Extensible Parsing Systems

This page is a mirrored copy of an article originally posted on the LShift blog; see the archive index here.

Francis reminded me of the Packrat Parsing algorithm the other day, so I took another look at the Scheme implementation I’d thrown together a few months ago for my ThiNG prototype. Currently, it’s just the basic parsing combinators and support data-structures, but I’d like to make it into an extensible reader, just like for codename. I think I could do a better job this time, since the host language is Scheme and I wouldn’t have to write an interpreter for the macro language, since I’d already have Scheme’s eval available.

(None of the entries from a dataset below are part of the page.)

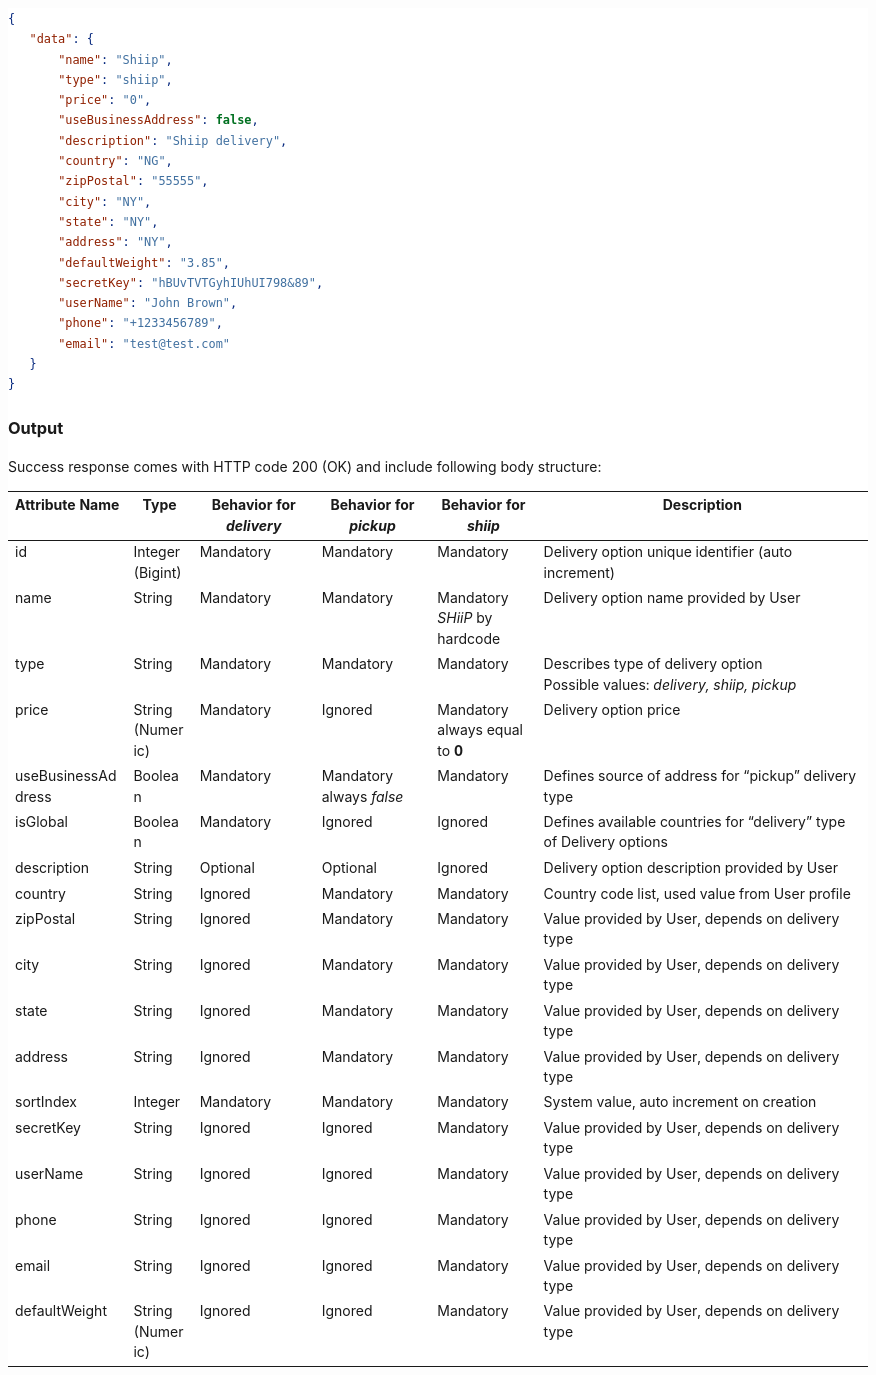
 ```json
{
   "data": {
       "name": "Shiip",
       "type": "shiip",
       "price": "0",
       "useBusinessAddress": false,
       "description": "Shiip delivery",
       "country": "NG",
       "zipPostal": "55555",
       "city": "NY",
       "state": "NY",
       "address": "NY",
       "defaultWeight": "3.85",
       "secretKey": "hBUvTVTGyhIUhUI798&89",
       "userName": "John Brown",
       "phone": "+1233456789",
       "email": "test@test.com"
   }
}
```

### Output

Success response comes with HTTP code 200 (OK) and include following body structure:

|**Attribute Name**|**Type**|**Behavior for *delivery***|**Behavior for *pickup***|**Behavior for *shiip***|**Description**|
|---|---|---|---|---|---|
|id|Integer<br/>(Bigint)|Mandatory|Mandatory|Mandatory|Delivery option unique identifier (auto increment)|
|name|String|Mandatory|Mandatory|Mandatory<br/>*SHiiP* by hardcode|Delivery option name provided by User|
|type|String|Mandatory|Mandatory|Mandatory|Describes type of delivery option<br/>Possible values: *delivery, shiip, pickup*|
|price|String<br/>(Numeric)|Mandatory|Ignored|Mandatory<br/>always equal to **0**|Delivery option price|
|useBusinessAddress|Boolean|Mandatory|Mandatory<br/>always *false*|Mandatory|Defines source of address for “pickup” delivery type|
|isGlobal|Boolean|Mandatory|Ignored|Ignored|Defines available countries for “delivery” type of Delivery options|
|description|String|Optional|Optional|Ignored|Delivery option description provided by User|
|country|String|Ignored|Mandatory|Mandatory|Country code list, used value from User profile|
|zipPostal|String|Ignored|Mandatory|Mandatory|Value provided by User, depends on delivery type|
|city|String|Ignored|Mandatory|Mandatory|Value provided by User, depends on delivery type|
|state|String|Ignored|Mandatory|Mandatory|Value provided by User, depends on delivery type|
|address|String|Ignored|Mandatory|Mandatory|Value provided by User, depends on delivery type|
|sortIndex|Integer|Mandatory|Mandatory|Mandatory|System value, auto increment on creation|
|secretKey|String|Ignored|Ignored|Mandatory|Value provided by User, depends on delivery type|
|userName|String|Ignored|Ignored|Mandatory|Value provided by User, depends on delivery type|
|phone|String|Ignored|Ignored|Mandatory|Value provided by User, depends on delivery type|
|email|String|Ignored|Ignored|Mandatory|Value provided by User, depends on delivery type|
|defaultWeight|String<br/>(Numeric)|Ignored|Ignored|Mandatory|Value provided by User, depends on delivery type|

The current packrat-parser macro expands into a function representing the parser. To build a quality extensible parsing system, with support for debugging and introspection, I suspect I’d need to move away from representing parsers as functions, and start to move toward representing them in a more self-describing way, perhaps more as objects in the OO sense. For instance, when expanding:

(packrat-parser expr
                (expr ((a < - 'num '+ b <- 'num)
                       (+ a b))
                      ((a <- mulexp) a))
                (mulexp ((a <- 'num '* b <- 'num)
                         (* a b))))

the current implementation produces a parser built directly from packrat parsing combinators (hand-edited slightly for legibility):

(letrec ((expr (lambda (g1687)
                 (results->result g1687 'expr
                                  (lambda ()
                                    ((packrat-or (packrat-check-base 'num
                                                   (lambda (A)
                                                     (packrat-check-base '+
                                                       (lambda (dummy1)
                                                         (packrat-check-base 'num
                                                           (lambda (B)
                                                             (lambda (g1693)
                                                               (make-result (+ A B) g1693))))))))
                                                 (packrat-check mulexp
                                                   (lambda (g1696)
                                                     (lambda (g1697) (make-result g1696 g1697)))))
         (mulexp (lambda (g1698)
                   (results->result g1698 'mulexp
                                    (lambda ()
                                      ((packrat-check-base 'num
                                         (lambda (A)
                                           (packrat-check-base '*
                                             (lambda (dummy2)
                                               (packrat-check-base 'num
                                                 (lambda (B)
                                                   (lambda (g1704) (make-result (* A B) g1704))))))))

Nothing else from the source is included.